The Ni-base superalloy Rene 65 is a newly introduced cast and wrought alloy, used for turbine disc applications in aero-engines. The fine-grained and γ′-strengthened alloy was developed to increase service temperatures up to over 700°C and therefore, enhance the efficiency of aerospace turbines.

In this work, the phases occurring in the as-received material as well as after continuous cooling experiments are characterised by transmission electron microscopy (TEM). In the as-received material, a tri-modal γ′ size distribution is found, ranging from a few nanometres up to approx. 5 µm. In addition, borides are found preferentially at grain boundaries with a size of approx. 1 µm. For different cooling rates, a change in morphology and size distribution of γ′ precipitates is found.
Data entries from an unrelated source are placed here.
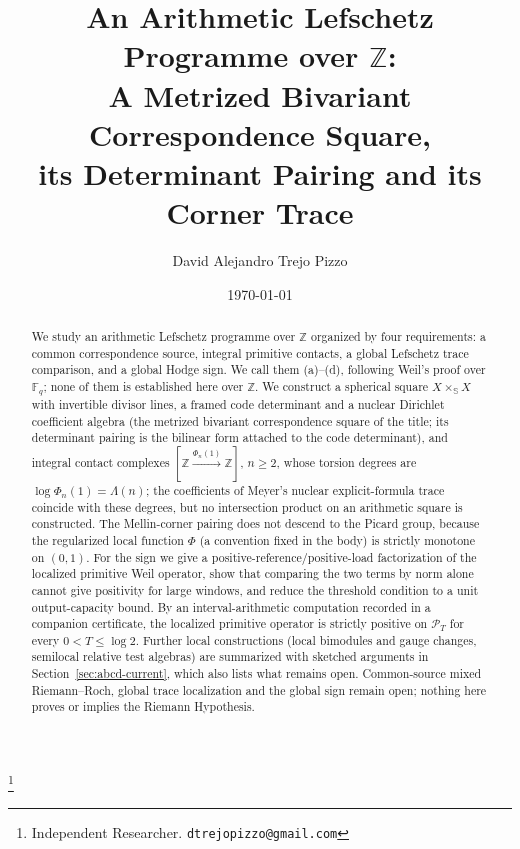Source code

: \documentclass[11pt]{amsart}
\theoremstyle{definition}
\theoremstyle{remark}
\newcommand{\Z}{\mathbb Z}
\begin{document}
\title[An arithmetic Lefschetz programme over $\Z$]
{An Arithmetic Lefschetz Programme over $\Z$:\\
A Metrized Bivariant Correspondence Square,\\
its Determinant Pairing and its Corner Trace}

\author{David Alejandro Trejo Pizzo}
\thanks{Independent Researcher. \texttt{dtrejopizzo@gmail.com}}

\date{\today}

\begin{abstract}
We study an arithmetic Lefschetz programme over $\Z$ organized by four
requirements: a common correspondence source, integral primitive contacts,
a global Lefschetz trace comparison, and a global Hodge sign. We call them
(a)--(d), following Weil's proof over $\mathbb F_q$; none of them is
established here over $\Z$. We construct a spherical square $X\times_{\mathbb S}X$ with invertible
divisor lines, a framed code determinant and a nuclear Dirichlet coefficient
algebra (the metrized bivariant correspondence square of the title; its
determinant pairing is the bilinear form attached to the code determinant),
and integral contact complexes $[\Z\xrightarrow{\Phi_n(1)}\Z]$, $n\ge2$,
whose torsion degrees are
$\log\Phi_n(1)=\Lambda(n)$; the coefficients of Meyer's nuclear
explicit-formula trace coincide with these degrees, but no intersection
product on an arithmetic square is constructed. The Mellin-corner pairing
does not descend to the Picard group, because the regularized local function
$\Phi$ (a convention fixed in the body) is strictly monotone on $(0,1)$. For the sign we give a positive-reference/positive-load
factorization of the localized primitive Weil operator, show that comparing
the two terms by norm alone cannot give positivity for large windows, and
reduce the threshold condition to a unit output-capacity bound. By an
interval-arithmetic computation recorded in a companion certificate, the
localized primitive operator is strictly positive on $\mathcal P_T$ for
every $0<T\le\log2$. Further local constructions (local bimodules and
gauge changes, semilocal relative test algebras) are summarized with sketched arguments in Section~\ref{sec:abcd-current}, which
also lists what remains open. Common-source mixed Riemann--Roch, global
trace localization and the global sign remain open; nothing here proves or
implies the Riemann Hypothesis.
\end{abstract}


\maketitle
\end{document}
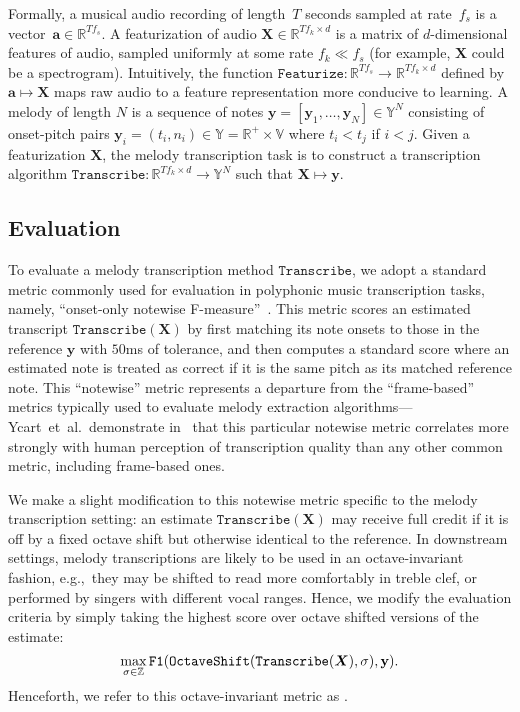 Formally, a musical audio recording of length~$T$ seconds sampled at rate~$f_s$ is a vector~${\bm{a} \in \mathbb{R}^{Tf_s}}$. 
A featurization of audio ${\bm{X} \in \mathbb{R}^{Tf_k \times d}}$ is a matrix of $d$-dimensional features of audio, sampled uniformly at some rate ${f_k \ll f_s}$ (for example, $\bm{X}$ could be a spectrogram).
Intuitively, the function ${\texttt{Featurize} : \mathbb{R}^{Tf_s} \to \mathbb{R}^{Tf_k \times d}}$ defined by ${\bm{a} \mapsto \bm{X}}$ maps 
raw audio to a feature representation more conducive to learning. 
A melody of length $N$ is a sequence of notes 
$\bm{y} = [\bm{y}_1,\dots,\bm{y}_N] \in \mathbb{Y}^N$
consisting of onset-pitch pairs ${\bm{y}_i = (t_i,n_i)} \in \mathbb{Y} = \mathbb{R}^+ \times \mathbb{V}$ where ${t_i < t_j}$ if ${i < j}$. Given a featurization $\bm{X}$, the melody transcription task is to construct a transcription algorithm ${\texttt{Transcribe} : \mathbb{R}^{Tf_k \times d} \to \mathbb{Y}^N}$ such that ${\bm{X} \mapsto \bm{y}}$.

\subsection{Evaluation}
\label{sec:eval}

To evaluate a melody transcription method $\texttt{Transcribe}$, 
we adopt a standard metric commonly used for evaluation in polyphonic music transcription tasks, namely,  ``onset-only notewise F-measure''~\cite{ycart2020investigating}. 
This metric scores an estimated transcript $\texttt{Transcribe}(\bm{X})$ by first matching its note onsets to those in the reference $\bm{y}$ with $50$ms of tolerance, and then computes a standard \fone{} score where an estimated note is treated as correct if it is the same pitch as its matched reference note. 
This ``notewise'' metric represents a departure from the ``frame-based'' metrics typically used to evaluate melody extraction algorithms---Ycart~et~al.\ demonstrate in~\cite{ycart2020investigating} that this particular notewise metric correlates more strongly with human perception of transcription quality than any other common metric, including frame-based ones.

We make a slight modification to this notewise metric 
specific to the melody transcription setting: an estimate $\texttt{Transcribe}(\bm{X})$ may receive full credit if it is off by a fixed octave shift but otherwise identical to the reference. 
In downstream settings, melody transcriptions are likely to be used in an octave-invariant fashion, e.g.,~they may be shifted to read more comfortably in treble clef, or performed by singers with different vocal ranges. 
Hence, we modify the evaluation criteria by simply taking the highest score over octave shifted versions of the estimate:
\begin{equation*}
    \max_{\sigma \in \mathbb{Z}} \texttt{\texttt{F1}}(\texttt{OctaveShift}(\texttt{Transcribe}(\mbox{\boldmath{$X$}}), \sigma), \mathbf{y}).
\end{equation*}
Henceforth, we refer to this octave-invariant metric as \fone. 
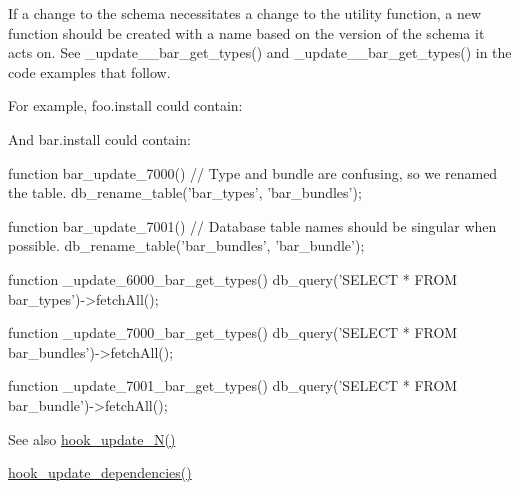If a change to the schema necessitates a change to the utility function, a new function should be created with a name based on the version of the schema it acts on. See \_\-update\_\_\-bar\_\-get\_\-types() and \_\-update\_\_\-bar\_\-get\_\-types() in the code examples that follow.

For example, foo.install could contain: 


And bar.install could contain: 
\begin{DoxyCode}
 function bar_update_7000() {
   // Type and bundle are confusing, so we renamed the table.
   db_rename_table('bar_types', 'bar_bundles');
 }

 function bar_update_7001() {
   // Database table names should be singular when possible.
   db_rename_table('bar_bundles', 'bar_bundle');
 }

 function _update_6000_bar_get_types() {
   db_query('SELECT * FROM {bar_types}')->fetchAll();
 }

 function _update_7000_bar_get_types() {
   db_query('SELECT * FROM {bar_bundles'})->fetchAll();
 }

 function _update_7001_bar_get_types() {
   db_query('SELECT * FROM {bar_bundle}')->fetchAll();
 }
\end{DoxyCode}


\begin{DoxySeeAlso}{See also}
\hyperlink{group__hooks_ga908950689e6b85cd0fae3b780d69a41f}{hook\_\-update\_\-N()} 

\hyperlink{group__hooks_ga23e9e019b7ec64d95bafbeaffd295483}{hook\_\-update\_\-dependencies()} 
\end{DoxySeeAlso}
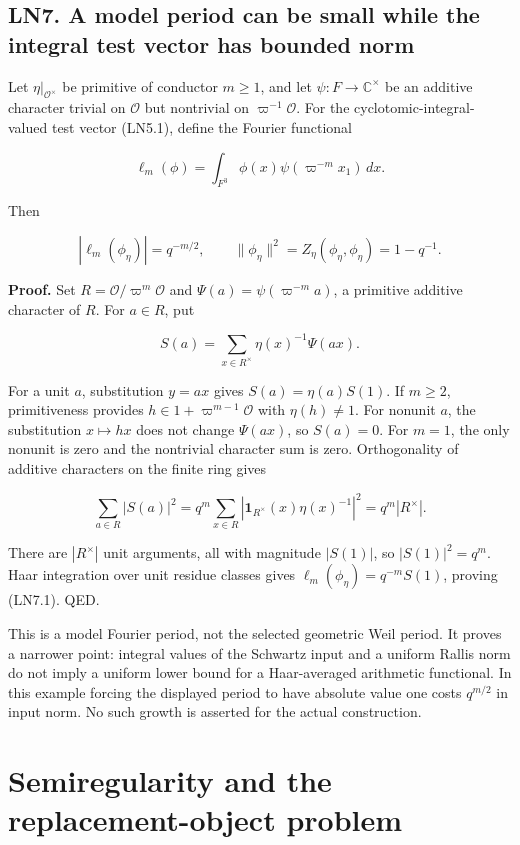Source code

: \documentclass[11pt,a4paper]{article}
\theoremstyle{definition}
\begin{document}
\subsection{LN7. A model period can be small while the integral test
vector has bounded
norm}\label{local-fourier-period-ln7.-a-model-period-can-be-small-while-the-integral-test-vector-has-bounded-norm}

Let \(\eta|_{\mathcal O^\times}\) be primitive of conductor \(m\ge1\),
and let \(\psi:F\to\mathbb C^\times\) be an additive character trivial
on \(\mathcal O\) but nontrivial on \(\varpi^{-1}\mathcal O\). For the
cyclotomic-integral-valued test vector (LN5.1), define the Fourier
functional

\[
 \ell_m(\phi)=\int_{F^3}\phi(x)\psi(\varpi^{-m}x_1)\,dx.
\]

Then

\[
 |\ell_m(\phi_\eta)|=q^{-m/2},
 \qquad \|\phi_\eta\|^2=Z_\eta(\phi_\eta,\phi_\eta)=1-q^{-1}.
 \tag{LN7.1}
\]

\textbf{Proof.} Set \(R=\mathcal O/\varpi^m\mathcal O\) and
\(\Psi(a)=\psi(\varpi^{-m}a)\), a primitive additive character of \(R\).
For \(a\in R\), put

\[
 S(a)=\sum_{x\in R^\times}\eta(x)^{-1}\Psi(ax).
\]

For a unit \(a\), substitution \(y=ax\) gives \(S(a)=\eta(a)S(1)\). If
\(m\ge2\), primitiveness provides \(h\in1+\varpi^{m-1}\mathcal O\) with
\(\eta(h)\ne1\). For nonunit \(a\), the substitution \(x\mapsto hx\)
does not change \(\Psi(ax)\), so \(S(a)=0\). For \(m=1\), the only
nonunit is zero and the nontrivial character sum is zero. Orthogonality
of additive characters on the finite ring gives

\[
 \sum_{a\in R}|S(a)|^2
 =q^m\sum_{x\in R}|\mathbf1_{R^\times}(x)\eta(x)^{-1}|^2
 =q^m|R^\times|.
\]

There are \(|R^\times|\) unit arguments, all with magnitude \(|S(1)|\),
so \(|S(1)|^2=q^m\). Haar integration over unit residue classes gives
\(\ell_m(\phi_\eta)=q^{-m}S(1)\), proving (LN7.1). QED.

This is a model Fourier period, not the selected geometric Weil period.
It proves a narrower point: integral values of the Schwartz input and a
uniform Rallis norm do not imply a uniform lower bound for a
Haar-averaged arithmetic functional. In this example forcing the
displayed period to have absolute value one costs \(q^{m/2}\) in input
norm. No such growth is asserted for the actual construction.

\section{Semiregularity and the replacement-object problem}
\end{document}
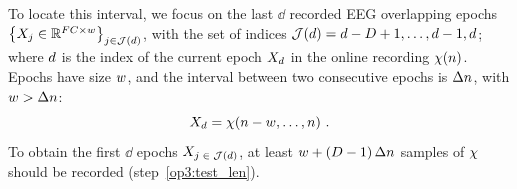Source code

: To locate this interval, we focus on the last $\dd$ recorded EEG overlapping epochs 
$ \left\{ X_{\operatorname{\text{\ensuremath{j}}}} \in \mathbb{R}^{FC \times w} \right\}_{j \in \mathcal{J}(d)} $,
with the set of indices $\mathcal{J}(d) = d-D +1,\ldots,d-1,d$; 
where $d$ is the index of the current epoch $X_{\operatorname{\text{\ensuremath{d}}}}$ in the online recording $\chi(n)$. 
Epochs have size $w$, and the interval between two consecutive epochs is $\Delta n$, with $w > \Delta n $:
\begin{equation}
\label{eq:online_epoch}
 \Xs{\di} = \onlineX(\si-\ws,\ldots,\si) \ .
\end{equation}
To obtain the first $\dd$ epochs $X_{\operatorname{\text{\ensuremath{j \in \mathcal{J}(d)}}}}$, at least $w+(D-1)\,\Delta n$ samples of $\chi$ should be recorded (step~\ref{op3:test_len}).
This is part of a thematic issue on Nanoscale Materials Characterisation and Modeling by Advances Microscopy Methods - EUROMAT.

Keywords

Rene 65 superalloys cast and wrought turbine discs gamma prime TEM

Introduction

The main objectives for developing new alloys for aero-engines applications are high strength, long-term stability of the microstructure and corrosion resistance at elevated temperatures and high pressures. A wide range of Ni-base superalloys meets these requirements. Most of them exhibit an fcc γ-matrix with fine dispersed coherent γ′ precipitates, forming an ordered L1₂ crystal structure of Ni₃(Ti,Al) type, or other Ni₃X compounds, like e.g. the γ”-phase in the Inconel 718 alloy [1].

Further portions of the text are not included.